_Activity:_
Check every line below, and copy those that include "went".

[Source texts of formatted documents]

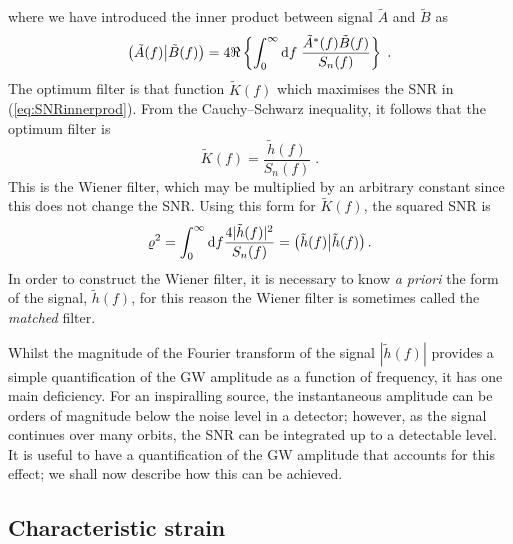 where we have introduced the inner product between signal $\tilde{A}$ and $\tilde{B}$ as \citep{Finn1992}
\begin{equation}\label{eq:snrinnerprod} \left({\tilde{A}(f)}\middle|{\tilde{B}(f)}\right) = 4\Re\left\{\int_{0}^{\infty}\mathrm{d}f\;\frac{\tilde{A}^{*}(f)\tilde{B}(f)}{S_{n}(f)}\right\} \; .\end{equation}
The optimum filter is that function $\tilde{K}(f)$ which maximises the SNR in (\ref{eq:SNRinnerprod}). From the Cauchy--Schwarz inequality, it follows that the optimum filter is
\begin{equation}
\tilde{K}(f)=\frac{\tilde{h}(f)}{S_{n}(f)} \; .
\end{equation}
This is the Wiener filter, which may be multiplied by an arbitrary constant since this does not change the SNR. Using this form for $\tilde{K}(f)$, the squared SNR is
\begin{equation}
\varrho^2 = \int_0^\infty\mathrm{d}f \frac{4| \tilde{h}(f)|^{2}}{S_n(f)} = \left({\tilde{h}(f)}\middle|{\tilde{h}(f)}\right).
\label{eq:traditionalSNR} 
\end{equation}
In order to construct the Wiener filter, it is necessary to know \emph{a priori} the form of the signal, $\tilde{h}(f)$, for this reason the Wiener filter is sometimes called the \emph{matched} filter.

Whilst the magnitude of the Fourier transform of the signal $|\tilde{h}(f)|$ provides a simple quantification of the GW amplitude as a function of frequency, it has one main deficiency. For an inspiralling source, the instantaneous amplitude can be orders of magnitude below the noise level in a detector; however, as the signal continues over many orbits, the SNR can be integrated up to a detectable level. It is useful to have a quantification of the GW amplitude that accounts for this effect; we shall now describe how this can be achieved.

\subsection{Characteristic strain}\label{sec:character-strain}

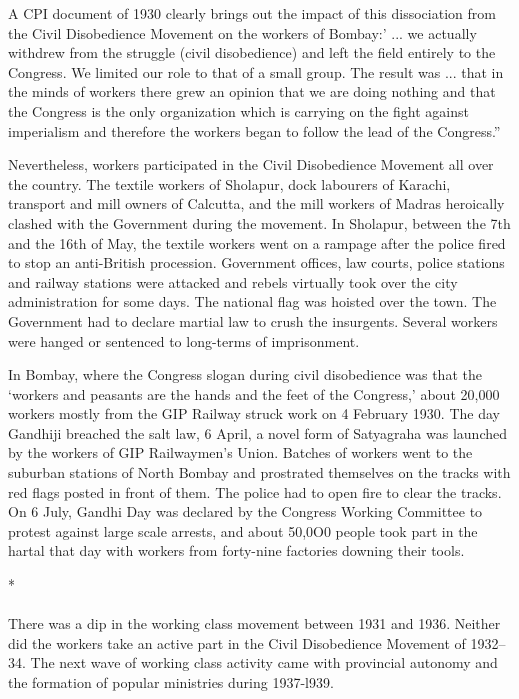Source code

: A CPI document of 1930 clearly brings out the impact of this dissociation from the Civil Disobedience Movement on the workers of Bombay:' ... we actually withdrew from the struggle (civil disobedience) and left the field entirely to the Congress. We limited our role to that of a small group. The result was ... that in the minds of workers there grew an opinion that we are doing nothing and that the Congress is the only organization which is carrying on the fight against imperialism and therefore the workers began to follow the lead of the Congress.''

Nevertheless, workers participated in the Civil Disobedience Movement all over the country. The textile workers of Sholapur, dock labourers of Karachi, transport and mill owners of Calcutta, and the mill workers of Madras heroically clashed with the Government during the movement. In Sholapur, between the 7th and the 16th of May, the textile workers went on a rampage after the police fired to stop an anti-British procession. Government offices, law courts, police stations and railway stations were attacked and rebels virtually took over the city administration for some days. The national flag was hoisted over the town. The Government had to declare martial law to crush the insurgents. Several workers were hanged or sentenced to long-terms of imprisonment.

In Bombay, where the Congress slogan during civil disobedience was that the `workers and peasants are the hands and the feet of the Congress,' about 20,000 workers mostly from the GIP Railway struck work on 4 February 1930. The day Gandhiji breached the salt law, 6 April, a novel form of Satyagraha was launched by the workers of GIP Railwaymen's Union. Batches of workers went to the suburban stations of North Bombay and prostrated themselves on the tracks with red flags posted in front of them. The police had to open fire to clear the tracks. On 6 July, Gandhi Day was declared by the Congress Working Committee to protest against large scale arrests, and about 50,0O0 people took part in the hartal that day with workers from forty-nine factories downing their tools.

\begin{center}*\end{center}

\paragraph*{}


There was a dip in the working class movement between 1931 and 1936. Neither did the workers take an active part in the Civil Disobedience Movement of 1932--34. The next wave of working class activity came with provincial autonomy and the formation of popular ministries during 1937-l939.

* * *

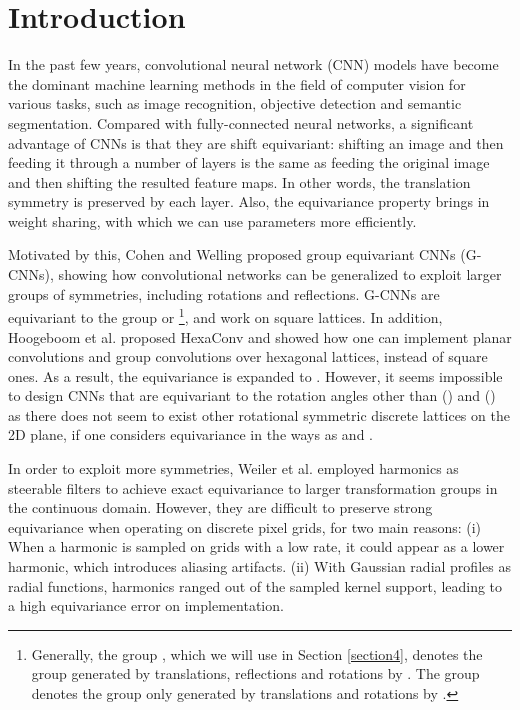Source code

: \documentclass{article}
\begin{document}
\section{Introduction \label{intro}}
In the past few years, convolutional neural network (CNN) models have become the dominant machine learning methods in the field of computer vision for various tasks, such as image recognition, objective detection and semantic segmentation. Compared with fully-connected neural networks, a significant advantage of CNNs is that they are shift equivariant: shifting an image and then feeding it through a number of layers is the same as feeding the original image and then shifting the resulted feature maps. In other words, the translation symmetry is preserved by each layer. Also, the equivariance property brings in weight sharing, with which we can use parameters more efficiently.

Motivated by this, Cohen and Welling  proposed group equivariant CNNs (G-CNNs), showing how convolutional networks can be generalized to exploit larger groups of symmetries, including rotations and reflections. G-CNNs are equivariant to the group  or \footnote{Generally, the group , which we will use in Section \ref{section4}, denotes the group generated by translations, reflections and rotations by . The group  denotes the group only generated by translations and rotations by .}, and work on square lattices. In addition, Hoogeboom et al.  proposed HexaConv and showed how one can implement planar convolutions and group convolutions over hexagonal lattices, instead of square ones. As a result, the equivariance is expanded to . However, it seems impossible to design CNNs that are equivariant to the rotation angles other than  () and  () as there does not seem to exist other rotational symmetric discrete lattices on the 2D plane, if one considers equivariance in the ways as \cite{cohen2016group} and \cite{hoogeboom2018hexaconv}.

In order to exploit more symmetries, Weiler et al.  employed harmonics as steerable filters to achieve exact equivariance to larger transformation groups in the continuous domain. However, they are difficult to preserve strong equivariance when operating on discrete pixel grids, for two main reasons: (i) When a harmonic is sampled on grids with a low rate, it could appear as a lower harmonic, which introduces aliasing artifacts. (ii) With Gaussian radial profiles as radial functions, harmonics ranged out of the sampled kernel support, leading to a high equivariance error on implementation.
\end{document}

_Exercise result:_
Nevertheless, workers participated in the Civil Disobedience Movement all over the country. The textile workers of Sholapur, dock labourers of Karachi, transport and mill owners of Calcutta, and the mill workers of Madras heroically clashed with the Government during the movement. In Sholapur, between the 7th and the 16th of May, the textile workers went on a rampage after the police fired to stop an anti-British procession. Government offices, law courts, police stations and railway stations were attacked and rebels virtually took over the city administration for some days. The national flag was hoisted over the town. The Government had to declare martial law to crush the insurgents. Several workers were hanged or sentenced to long-terms of imprisonment.
In Bombay, where the Congress slogan during civil disobedience was that the `workers and peasants are the hands and the feet of the Congress,' about 20,000 workers mostly from the GIP Railway struck work on 4 February 1930. The day Gandhiji breached the salt law, 6 April, a novel form of Satyagraha was launched by the workers of GIP Railwaymen's Union. Batches of workers went to the suburban stations of North Bombay and prostrated themselves on the tracks with red flags posted in front of them. The police had to open fire to clear the tracks. On 6 July, Gandhi Day was declared by the Congress Working Committee to protest against large scale arrests, and about 50,0O0 people took part in the hartal that day with workers from forty-nine factories downing their tools.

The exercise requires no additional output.